What the task requires: Which of the lines below mention the word "begin"? Pull each one out.

Records shown:
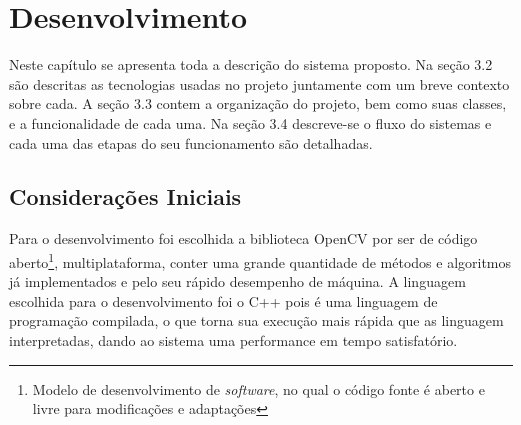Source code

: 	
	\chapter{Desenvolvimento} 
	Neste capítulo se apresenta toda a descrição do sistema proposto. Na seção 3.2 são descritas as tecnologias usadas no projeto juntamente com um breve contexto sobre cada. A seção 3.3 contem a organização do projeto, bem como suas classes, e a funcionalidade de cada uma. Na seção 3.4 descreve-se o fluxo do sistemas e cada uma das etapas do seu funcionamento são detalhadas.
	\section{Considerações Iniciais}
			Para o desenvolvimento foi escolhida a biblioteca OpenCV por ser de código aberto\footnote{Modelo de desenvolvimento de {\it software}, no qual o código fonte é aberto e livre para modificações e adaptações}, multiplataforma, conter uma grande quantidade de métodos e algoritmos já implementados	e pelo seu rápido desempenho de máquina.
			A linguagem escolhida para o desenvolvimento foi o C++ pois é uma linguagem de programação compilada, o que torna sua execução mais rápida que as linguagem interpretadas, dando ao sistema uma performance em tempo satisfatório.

==

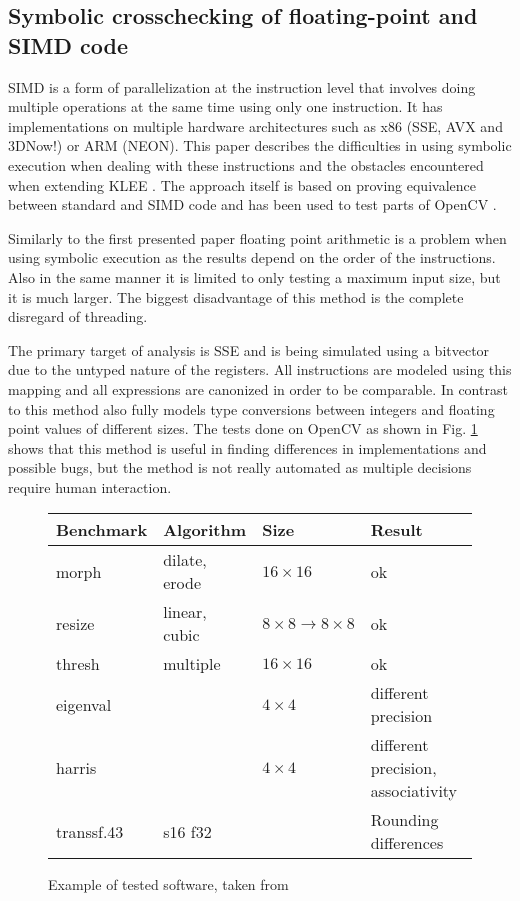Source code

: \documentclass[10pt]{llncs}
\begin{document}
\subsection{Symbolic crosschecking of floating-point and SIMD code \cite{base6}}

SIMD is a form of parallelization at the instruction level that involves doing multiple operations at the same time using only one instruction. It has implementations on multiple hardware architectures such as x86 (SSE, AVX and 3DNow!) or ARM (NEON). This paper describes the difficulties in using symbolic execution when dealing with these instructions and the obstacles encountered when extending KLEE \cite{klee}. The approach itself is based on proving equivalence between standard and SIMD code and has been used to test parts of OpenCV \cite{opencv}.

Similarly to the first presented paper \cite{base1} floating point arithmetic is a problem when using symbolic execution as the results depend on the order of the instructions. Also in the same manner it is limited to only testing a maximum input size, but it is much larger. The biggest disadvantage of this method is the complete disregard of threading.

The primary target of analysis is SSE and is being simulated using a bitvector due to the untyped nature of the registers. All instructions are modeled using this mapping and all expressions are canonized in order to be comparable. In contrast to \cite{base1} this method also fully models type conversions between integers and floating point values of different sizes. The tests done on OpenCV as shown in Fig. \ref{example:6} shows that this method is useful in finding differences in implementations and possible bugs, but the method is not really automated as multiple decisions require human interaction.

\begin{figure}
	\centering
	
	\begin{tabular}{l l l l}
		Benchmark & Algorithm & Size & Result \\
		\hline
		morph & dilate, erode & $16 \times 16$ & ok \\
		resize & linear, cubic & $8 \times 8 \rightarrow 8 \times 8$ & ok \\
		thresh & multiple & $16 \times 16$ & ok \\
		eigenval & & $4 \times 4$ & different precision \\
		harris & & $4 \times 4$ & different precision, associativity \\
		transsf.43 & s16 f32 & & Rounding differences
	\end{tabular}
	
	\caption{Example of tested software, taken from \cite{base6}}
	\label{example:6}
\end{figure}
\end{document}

Answer:
\begin{document}
\begin{figure}
	\begin{tabular}{l l l l}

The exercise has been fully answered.